» GIVEN DATA:
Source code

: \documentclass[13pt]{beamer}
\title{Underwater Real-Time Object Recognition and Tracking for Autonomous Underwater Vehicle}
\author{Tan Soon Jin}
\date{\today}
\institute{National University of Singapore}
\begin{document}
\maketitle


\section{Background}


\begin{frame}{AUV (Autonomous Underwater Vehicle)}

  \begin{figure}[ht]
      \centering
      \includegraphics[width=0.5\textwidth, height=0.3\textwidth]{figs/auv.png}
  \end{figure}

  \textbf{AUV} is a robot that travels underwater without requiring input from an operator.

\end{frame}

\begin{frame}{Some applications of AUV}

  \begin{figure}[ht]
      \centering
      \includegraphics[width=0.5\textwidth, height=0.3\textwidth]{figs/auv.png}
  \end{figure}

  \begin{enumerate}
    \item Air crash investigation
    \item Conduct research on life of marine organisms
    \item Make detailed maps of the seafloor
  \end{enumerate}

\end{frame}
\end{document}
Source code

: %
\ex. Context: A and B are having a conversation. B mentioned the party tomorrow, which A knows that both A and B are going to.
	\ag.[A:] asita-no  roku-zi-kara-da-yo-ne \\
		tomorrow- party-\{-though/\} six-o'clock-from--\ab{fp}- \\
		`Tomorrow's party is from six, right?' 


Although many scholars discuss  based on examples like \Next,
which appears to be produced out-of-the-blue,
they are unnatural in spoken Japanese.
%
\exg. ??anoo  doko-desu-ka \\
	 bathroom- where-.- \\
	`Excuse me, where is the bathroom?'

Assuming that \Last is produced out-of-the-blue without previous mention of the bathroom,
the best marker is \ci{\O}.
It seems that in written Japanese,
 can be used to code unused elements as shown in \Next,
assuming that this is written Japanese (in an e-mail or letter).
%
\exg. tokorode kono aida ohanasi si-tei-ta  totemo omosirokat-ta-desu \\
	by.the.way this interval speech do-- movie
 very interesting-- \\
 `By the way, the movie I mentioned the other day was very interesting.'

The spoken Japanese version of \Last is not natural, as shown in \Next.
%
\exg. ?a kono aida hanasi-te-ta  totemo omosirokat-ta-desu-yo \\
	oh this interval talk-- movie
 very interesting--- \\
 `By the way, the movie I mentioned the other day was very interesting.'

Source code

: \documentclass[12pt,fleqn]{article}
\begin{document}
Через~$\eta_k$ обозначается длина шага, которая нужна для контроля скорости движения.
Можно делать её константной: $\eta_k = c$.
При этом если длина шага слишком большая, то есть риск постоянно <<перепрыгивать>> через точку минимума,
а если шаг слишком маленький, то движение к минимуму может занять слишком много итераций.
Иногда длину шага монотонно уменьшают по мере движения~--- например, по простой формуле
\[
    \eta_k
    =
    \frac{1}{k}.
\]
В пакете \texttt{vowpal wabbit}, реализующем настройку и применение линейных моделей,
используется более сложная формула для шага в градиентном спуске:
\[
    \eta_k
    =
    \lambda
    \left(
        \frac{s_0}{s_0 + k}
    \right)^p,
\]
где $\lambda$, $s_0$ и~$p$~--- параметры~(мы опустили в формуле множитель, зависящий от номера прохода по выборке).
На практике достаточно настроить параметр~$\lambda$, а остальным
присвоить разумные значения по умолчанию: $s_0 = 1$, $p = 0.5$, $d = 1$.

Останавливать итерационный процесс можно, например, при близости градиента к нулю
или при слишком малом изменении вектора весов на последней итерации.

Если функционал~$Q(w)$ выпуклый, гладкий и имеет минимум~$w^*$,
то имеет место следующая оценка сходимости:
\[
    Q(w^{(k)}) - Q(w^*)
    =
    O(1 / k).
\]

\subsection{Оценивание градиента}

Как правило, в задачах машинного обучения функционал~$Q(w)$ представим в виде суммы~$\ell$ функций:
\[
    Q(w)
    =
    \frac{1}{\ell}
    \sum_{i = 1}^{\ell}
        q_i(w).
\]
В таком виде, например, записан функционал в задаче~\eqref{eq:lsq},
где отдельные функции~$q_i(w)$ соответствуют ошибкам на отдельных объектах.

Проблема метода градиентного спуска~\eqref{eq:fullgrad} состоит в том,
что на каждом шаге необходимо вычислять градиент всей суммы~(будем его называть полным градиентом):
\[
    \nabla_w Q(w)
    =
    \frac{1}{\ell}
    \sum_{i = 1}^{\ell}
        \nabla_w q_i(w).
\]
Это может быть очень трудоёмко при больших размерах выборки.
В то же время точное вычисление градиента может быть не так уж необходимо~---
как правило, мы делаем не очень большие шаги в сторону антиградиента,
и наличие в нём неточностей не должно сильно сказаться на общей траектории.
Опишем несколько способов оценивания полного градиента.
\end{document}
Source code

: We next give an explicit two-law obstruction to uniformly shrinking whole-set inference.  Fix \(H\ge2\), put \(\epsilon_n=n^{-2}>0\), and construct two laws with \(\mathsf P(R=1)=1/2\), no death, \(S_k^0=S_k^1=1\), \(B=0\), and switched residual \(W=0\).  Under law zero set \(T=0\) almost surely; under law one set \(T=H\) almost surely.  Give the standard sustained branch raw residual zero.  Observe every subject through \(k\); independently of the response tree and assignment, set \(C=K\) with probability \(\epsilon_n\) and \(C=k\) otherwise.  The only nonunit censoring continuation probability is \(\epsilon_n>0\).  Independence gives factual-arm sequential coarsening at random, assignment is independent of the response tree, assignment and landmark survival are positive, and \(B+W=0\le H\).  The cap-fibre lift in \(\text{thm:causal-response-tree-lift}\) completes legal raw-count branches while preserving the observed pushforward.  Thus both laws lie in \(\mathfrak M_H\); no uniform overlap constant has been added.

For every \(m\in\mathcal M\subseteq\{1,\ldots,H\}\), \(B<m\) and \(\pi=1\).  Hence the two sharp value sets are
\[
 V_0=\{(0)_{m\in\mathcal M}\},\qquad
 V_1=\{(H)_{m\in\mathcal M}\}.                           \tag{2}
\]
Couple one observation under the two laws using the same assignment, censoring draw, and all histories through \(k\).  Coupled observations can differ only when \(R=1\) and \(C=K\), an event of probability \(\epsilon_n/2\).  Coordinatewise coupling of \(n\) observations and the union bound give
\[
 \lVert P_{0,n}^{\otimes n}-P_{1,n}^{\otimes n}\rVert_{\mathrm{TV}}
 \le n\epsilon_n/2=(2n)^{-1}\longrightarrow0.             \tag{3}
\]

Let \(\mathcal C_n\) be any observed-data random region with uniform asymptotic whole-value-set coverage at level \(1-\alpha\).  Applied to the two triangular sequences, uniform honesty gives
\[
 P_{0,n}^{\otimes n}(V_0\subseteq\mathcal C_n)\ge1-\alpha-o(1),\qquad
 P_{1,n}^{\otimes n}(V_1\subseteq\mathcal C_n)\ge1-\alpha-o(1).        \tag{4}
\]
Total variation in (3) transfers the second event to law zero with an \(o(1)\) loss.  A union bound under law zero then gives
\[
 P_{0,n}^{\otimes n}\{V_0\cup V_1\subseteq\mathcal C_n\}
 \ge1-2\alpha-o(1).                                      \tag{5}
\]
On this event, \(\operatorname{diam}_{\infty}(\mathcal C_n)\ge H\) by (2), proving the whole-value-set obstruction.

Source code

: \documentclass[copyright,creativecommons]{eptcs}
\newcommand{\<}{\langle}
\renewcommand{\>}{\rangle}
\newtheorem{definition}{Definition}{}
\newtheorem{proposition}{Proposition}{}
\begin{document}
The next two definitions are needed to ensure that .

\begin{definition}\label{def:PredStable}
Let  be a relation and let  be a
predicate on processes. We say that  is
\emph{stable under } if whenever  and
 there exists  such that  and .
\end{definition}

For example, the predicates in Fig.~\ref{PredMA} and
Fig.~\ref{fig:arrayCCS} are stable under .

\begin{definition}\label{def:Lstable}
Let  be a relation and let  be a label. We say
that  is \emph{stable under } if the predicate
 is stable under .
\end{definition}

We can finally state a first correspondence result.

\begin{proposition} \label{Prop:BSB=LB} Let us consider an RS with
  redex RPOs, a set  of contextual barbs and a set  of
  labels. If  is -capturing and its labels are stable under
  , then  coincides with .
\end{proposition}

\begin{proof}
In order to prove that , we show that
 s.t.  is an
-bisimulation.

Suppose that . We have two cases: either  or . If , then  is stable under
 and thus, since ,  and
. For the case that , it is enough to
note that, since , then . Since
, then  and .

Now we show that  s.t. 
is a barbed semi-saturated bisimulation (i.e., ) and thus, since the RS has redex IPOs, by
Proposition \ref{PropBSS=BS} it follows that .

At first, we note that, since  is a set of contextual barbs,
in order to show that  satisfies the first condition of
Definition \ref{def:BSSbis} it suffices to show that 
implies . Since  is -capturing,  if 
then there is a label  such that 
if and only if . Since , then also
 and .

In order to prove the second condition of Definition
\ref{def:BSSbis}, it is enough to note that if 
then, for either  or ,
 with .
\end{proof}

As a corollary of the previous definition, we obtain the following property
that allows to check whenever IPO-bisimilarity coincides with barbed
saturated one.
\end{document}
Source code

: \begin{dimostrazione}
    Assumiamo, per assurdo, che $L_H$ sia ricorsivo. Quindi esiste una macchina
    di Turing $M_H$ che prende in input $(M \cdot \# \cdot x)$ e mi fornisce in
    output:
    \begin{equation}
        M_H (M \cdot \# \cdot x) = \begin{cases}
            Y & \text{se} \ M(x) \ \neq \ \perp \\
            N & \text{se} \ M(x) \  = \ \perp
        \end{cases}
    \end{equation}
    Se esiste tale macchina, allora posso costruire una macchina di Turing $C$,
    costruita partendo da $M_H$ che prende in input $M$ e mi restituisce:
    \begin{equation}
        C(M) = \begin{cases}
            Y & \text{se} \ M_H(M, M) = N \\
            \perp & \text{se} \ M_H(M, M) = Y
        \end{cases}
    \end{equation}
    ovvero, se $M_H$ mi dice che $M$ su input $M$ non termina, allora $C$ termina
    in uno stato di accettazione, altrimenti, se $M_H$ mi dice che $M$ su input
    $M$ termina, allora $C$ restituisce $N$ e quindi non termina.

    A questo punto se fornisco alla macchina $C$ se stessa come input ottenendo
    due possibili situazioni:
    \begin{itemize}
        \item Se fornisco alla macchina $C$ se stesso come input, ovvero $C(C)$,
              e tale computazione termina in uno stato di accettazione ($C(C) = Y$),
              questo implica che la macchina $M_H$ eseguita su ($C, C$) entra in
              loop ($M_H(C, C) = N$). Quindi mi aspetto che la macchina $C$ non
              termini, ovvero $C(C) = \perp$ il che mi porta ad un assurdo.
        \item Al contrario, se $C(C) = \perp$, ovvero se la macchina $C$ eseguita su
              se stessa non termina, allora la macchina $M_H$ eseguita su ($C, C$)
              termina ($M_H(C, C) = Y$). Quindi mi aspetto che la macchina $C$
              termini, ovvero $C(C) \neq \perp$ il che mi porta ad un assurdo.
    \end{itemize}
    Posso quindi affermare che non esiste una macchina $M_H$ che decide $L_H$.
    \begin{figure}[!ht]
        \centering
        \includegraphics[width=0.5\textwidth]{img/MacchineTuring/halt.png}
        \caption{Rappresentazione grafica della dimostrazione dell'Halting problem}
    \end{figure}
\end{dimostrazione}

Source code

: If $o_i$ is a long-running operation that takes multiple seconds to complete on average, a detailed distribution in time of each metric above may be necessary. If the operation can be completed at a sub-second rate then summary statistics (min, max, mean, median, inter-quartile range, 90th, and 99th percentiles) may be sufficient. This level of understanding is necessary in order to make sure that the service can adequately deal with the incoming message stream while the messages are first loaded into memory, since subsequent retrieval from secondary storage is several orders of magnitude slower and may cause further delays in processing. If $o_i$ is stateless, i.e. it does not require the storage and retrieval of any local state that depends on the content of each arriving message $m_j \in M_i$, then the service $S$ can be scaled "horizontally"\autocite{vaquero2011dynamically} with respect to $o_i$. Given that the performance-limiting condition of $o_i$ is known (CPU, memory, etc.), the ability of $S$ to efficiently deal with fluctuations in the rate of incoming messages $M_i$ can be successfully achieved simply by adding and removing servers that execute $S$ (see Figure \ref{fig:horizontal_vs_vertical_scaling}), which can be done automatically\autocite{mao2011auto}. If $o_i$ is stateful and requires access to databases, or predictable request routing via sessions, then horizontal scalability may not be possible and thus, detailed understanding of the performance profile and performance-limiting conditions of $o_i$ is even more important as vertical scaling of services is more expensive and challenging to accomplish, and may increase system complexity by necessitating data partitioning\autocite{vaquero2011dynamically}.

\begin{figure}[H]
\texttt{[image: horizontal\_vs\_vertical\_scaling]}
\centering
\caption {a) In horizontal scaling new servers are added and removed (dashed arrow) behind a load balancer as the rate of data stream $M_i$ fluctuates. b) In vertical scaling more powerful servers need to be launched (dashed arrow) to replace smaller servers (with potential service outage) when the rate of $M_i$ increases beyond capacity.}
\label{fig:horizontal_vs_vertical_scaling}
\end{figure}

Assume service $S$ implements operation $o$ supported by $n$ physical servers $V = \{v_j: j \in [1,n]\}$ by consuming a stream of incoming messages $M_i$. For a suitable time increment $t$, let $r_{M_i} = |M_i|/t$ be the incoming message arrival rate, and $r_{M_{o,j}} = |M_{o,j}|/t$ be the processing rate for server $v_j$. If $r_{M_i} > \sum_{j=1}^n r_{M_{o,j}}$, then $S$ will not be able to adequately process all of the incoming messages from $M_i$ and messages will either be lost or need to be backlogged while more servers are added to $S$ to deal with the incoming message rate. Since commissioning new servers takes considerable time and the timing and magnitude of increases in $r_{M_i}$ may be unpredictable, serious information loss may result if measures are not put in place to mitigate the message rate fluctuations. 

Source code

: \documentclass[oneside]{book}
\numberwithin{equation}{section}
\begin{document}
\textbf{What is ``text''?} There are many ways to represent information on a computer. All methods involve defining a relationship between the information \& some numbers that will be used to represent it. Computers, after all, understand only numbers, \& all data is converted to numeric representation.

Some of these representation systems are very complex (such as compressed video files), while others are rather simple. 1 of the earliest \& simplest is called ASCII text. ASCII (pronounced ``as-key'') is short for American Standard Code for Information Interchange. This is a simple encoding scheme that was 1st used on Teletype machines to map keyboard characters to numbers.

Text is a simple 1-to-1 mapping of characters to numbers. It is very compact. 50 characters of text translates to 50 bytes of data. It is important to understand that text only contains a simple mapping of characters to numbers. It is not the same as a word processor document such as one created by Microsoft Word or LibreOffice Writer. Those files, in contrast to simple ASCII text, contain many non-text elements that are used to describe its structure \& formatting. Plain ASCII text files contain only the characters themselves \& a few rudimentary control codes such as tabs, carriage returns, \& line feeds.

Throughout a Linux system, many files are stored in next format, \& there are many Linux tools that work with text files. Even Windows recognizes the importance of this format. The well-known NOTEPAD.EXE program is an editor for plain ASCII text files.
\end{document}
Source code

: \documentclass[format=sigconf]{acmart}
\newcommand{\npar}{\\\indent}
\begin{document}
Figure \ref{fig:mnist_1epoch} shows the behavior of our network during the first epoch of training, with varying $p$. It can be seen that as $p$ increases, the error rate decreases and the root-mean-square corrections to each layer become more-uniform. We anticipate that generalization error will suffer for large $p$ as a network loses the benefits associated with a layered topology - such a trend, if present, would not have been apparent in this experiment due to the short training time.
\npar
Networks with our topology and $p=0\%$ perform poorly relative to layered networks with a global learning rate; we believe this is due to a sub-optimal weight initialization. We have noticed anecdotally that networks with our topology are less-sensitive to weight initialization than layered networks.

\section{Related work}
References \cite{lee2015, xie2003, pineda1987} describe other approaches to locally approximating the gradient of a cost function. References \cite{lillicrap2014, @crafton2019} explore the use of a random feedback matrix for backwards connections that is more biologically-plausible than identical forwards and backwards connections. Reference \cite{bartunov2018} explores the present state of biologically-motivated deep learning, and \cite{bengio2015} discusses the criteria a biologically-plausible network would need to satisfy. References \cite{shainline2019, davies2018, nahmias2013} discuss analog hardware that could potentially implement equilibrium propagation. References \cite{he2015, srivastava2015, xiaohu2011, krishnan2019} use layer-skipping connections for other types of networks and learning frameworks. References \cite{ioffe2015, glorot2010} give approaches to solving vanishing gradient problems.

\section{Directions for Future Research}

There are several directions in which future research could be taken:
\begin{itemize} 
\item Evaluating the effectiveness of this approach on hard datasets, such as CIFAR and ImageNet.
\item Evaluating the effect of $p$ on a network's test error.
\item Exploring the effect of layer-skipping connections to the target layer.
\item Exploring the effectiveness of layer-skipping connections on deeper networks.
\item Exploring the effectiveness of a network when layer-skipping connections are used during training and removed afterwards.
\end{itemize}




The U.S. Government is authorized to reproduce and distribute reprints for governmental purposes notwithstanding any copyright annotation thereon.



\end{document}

» YOUR GOAL: Go through the entries and return each line where the word "training" occurs.

» ANSWER BELOW:
Figure \ref{fig:mnist_1epoch} shows the behavior of our network during the first epoch of training, with varying $p$. It can be seen that as $p$ increases, the error rate decreases and the root-mean-square corrections to each layer become more-uniform. We anticipate that generalization error will suffer for large $p$ as a network loses the benefits associated with a layered topology - such a trend, if present, would not have been apparent in this experiment due to the short training time.
\item Exploring the effectiveness of a network when layer-skipping connections are used during training and removed afterwards.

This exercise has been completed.